What this task involves: Report every line of the data where the string "cctv" appears.

[Stored items from a collection]
===============

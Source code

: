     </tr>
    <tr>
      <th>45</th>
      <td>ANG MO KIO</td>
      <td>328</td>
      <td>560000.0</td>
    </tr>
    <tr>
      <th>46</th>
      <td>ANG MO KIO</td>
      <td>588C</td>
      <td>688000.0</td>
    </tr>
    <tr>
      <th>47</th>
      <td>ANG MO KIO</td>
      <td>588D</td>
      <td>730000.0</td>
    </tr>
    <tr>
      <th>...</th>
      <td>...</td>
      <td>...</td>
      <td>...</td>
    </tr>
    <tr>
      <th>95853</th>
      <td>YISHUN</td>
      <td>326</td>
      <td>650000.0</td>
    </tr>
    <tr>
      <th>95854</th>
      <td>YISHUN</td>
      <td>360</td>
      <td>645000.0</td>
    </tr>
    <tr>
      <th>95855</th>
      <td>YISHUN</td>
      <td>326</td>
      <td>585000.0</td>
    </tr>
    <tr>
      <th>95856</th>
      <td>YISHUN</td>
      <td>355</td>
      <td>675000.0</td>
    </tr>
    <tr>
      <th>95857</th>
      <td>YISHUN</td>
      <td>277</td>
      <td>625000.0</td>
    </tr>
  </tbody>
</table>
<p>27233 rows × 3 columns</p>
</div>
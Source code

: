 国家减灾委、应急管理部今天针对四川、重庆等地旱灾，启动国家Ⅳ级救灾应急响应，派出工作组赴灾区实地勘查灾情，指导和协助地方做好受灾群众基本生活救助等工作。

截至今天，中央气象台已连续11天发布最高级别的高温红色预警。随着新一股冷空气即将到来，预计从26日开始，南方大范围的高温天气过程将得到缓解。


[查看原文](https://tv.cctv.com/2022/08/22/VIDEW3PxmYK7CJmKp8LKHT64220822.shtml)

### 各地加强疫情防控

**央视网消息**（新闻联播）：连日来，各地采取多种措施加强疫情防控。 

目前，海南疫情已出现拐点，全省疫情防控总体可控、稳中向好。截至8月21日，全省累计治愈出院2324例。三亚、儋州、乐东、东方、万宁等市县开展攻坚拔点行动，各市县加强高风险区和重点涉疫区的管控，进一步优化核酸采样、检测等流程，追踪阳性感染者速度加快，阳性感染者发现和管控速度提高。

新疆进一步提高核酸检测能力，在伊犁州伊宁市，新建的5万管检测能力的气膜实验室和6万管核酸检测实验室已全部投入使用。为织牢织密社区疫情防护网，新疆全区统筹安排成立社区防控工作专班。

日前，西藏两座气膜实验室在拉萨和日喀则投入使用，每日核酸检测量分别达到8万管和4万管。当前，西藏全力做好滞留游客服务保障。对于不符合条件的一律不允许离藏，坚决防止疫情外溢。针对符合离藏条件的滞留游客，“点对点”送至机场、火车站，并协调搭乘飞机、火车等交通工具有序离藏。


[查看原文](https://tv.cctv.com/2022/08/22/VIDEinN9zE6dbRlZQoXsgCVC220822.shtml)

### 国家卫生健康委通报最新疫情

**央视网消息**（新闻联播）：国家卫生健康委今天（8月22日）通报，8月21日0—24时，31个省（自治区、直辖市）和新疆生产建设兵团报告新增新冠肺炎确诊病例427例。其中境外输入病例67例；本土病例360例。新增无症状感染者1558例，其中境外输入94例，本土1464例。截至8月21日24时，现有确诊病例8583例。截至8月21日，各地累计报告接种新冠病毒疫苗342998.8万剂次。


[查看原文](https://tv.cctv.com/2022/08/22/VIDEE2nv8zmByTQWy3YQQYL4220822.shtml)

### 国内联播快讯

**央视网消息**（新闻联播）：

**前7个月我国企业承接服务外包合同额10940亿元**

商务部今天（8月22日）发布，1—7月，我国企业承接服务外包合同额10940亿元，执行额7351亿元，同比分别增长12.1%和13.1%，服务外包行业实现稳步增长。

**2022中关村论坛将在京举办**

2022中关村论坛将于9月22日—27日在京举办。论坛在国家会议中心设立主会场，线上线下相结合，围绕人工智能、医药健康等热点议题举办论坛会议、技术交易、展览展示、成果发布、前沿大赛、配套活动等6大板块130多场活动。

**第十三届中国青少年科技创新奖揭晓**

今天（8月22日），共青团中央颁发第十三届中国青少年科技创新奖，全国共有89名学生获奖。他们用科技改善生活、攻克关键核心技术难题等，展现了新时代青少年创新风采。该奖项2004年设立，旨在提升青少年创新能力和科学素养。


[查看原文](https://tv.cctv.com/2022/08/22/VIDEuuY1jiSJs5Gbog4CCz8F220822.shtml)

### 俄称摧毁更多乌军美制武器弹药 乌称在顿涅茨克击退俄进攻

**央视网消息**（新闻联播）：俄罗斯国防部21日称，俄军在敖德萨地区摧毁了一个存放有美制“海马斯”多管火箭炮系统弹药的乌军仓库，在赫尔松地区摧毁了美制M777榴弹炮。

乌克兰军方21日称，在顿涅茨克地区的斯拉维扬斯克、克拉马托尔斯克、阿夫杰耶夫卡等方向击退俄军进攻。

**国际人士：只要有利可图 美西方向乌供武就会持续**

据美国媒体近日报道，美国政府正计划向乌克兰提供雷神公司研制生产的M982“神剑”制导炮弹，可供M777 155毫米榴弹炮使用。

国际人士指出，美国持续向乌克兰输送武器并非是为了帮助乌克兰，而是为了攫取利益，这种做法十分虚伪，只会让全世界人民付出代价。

===============

Reply to the task:
[查看原文](https://tv.cctv.com/2022/08/22/VIDEW3PxmYK7CJmKp8LKHT64220822.shtml)
[查看原文](https://tv.cctv.com/2022/08/22/VIDEinN9zE6dbRlZQoXsgCVC220822.shtml)
[查看原文](https://tv.cctv.com/2022/08/22/VIDEE2nv8zmByTQWy3YQQYL4220822.shtml)
[查看原文](https://tv.cctv.com/2022/08/22/VIDEuuY1jiSJs5Gbog4CCz8F220822.shtml)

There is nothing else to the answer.